Katya still couldn’t wrap her head around what Alaska could and could not do. Like, she could breathe and eat and sleep, but didn't need to; she could move and have a physical body but moving and existing didn't make her tired. But Katya wasn't an expert and didn't have any other ghosts to consult so she just let it all slide. Besides, she'd watched Alaska attempt a push up once and it had been pathetic honestly. Her arms looked like they had a bit of muscle but they were about as useful as sticks of dried spaghetti. That would be a no to a gym companion, then. 

They still spent a lot of time together, even with Katya working and working out. 

 

“What do you mean you've never seen Contact?” Katya asked Alaska in disbelief one evening. 

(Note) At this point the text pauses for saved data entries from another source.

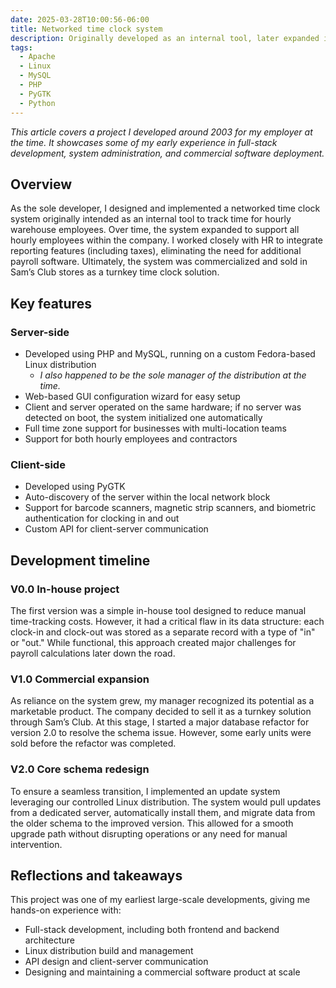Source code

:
 ```yaml
---
date: 2025-03-28T10:00:56-06:00
title: Networked time clock system
description: Originally developed as an internal tool, later expanded into a commercial product sold in Sam’s Club, featuring LAMP backend running on a custom Linux distribution, automated updates, and robust time-tracking capabilities.
tags:
  - Apache
  - Linux
  - MySQL
  - PHP
  - PyGTK
  - Python
---
```

*This article covers a project I developed around 2003 for my employer at the time. It showcases some of my early experience in full-stack development, system administration, and commercial software deployment.*

## Overview

As the sole developer, I designed and implemented a networked time clock system originally intended as an internal tool to track time for hourly warehouse employees. Over time, the system expanded to support all hourly employees within the company. I worked closely with HR to integrate reporting features (including taxes), eliminating the need for additional payroll software. Ultimately, the system was commercialized and sold in Sam’s Club stores as a turnkey time clock solution.

## Key features

### Server-side

- Developed using PHP and MySQL, running on a custom Fedora-based Linux distribution
  - *I also happened to be the sole manager of the distribution at the time.*
- Web-based GUI configuration wizard for easy setup
- Client and server operated on the same hardware; if no server was detected on boot, the system initialized one automatically
- Full time zone support for businesses with multi-location teams
- Support for both hourly employees and contractors

### Client-side

- Developed using PyGTK
- Auto-discovery of the server within the local network block
- Support for barcode scanners, magnetic strip scanners, and biometric authentication for clocking in and out
- Custom API for client-server communication

## Development timeline

### V0.0 **In-house project**

The first version was a simple in-house tool designed to reduce manual time-tracking costs. However, it had a critical flaw in its data structure: each clock-in and clock-out was stored as a separate record with a type of "in" or "out." While functional, this approach created major challenges for payroll calculations later down the road.

### V1.0 **Commercial expansion**

As reliance on the system grew, my manager recognized its potential as a marketable product. The company decided to sell it as a turnkey solution through Sam’s Club. At this stage, I started a major database refactor for version 2.0 to resolve the schema issue. However, some early units were sold before the refactor was completed.

### V2.0 **Core schema redesign**

To ensure a seamless transition, I implemented an update system leveraging our controlled Linux distribution. The system would pull updates from a dedicated server, automatically install them, and migrate data from the older schema to the improved version. This allowed for a smooth upgrade path without disrupting operations or any need for manual intervention.

## Reflections and takeaways

This project was one of my earliest large-scale developments, giving me hands-on experience with:

- Full-stack development, including both frontend and backend architecture
- Linux distribution build and management
- API design and client-server communication
- Designing and maintaining a commercial software product at scale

“Is there something I'm missing, like has this movie been a meme or something that I don't know about?”

“No, it's just iconic.”

“You're the one who hasn't ever seen the Golden Girls”

“Sue me, I’m Russian.”

“And yet you've seen some random alien movie.”

“It's not a random alien movie, it's Jodie Foster discovering extraterrestrial life in a compelling science fiction drama.”

“Sometimes it confuses me that you have picked up on literally zero American social cues and yet you become obsessed with very specific strange things.”

“Can we watch it??”

“Fine.”

They started the film, but watching tv always turned into making out, which quickly enough turned into Alaska eating Katya out on the couch because she was a relentless sex fiend. She supposed the girl must get bored sitting around the apartment all day and had a lot of pent up sexual frustration. 

Katya could hardly complain. An orgasm (or two or three) a day kept the doctor away, right? That tongue could make her fall apart so hard and fast. 

Alaska was usually very in control, but damn, she was a kinky bitch. It was a wonderful power reversal for Katya to order her around. 

“Take off your skirt and panties, slowly, one at a time.” Katya whispered in her ear. Alaska stripped, eyes hungry. 

“I'll tell you what I'd like to do to you.” Katya listed off a variety of activities and watched Alaska squirm as she refused to touch her more than gentle kisses along her collarbone. The girl reached her hands to touch herself, but Katya grabbed them to stop her. “You don't touch yourself or me until I say so.” 

Alaska whimpered, and Katya pushed her shirt up over her head and off her body so she was standing completely naked. Katya was still clothed, other than the panties that had been tossed out from under her skirt earlier. 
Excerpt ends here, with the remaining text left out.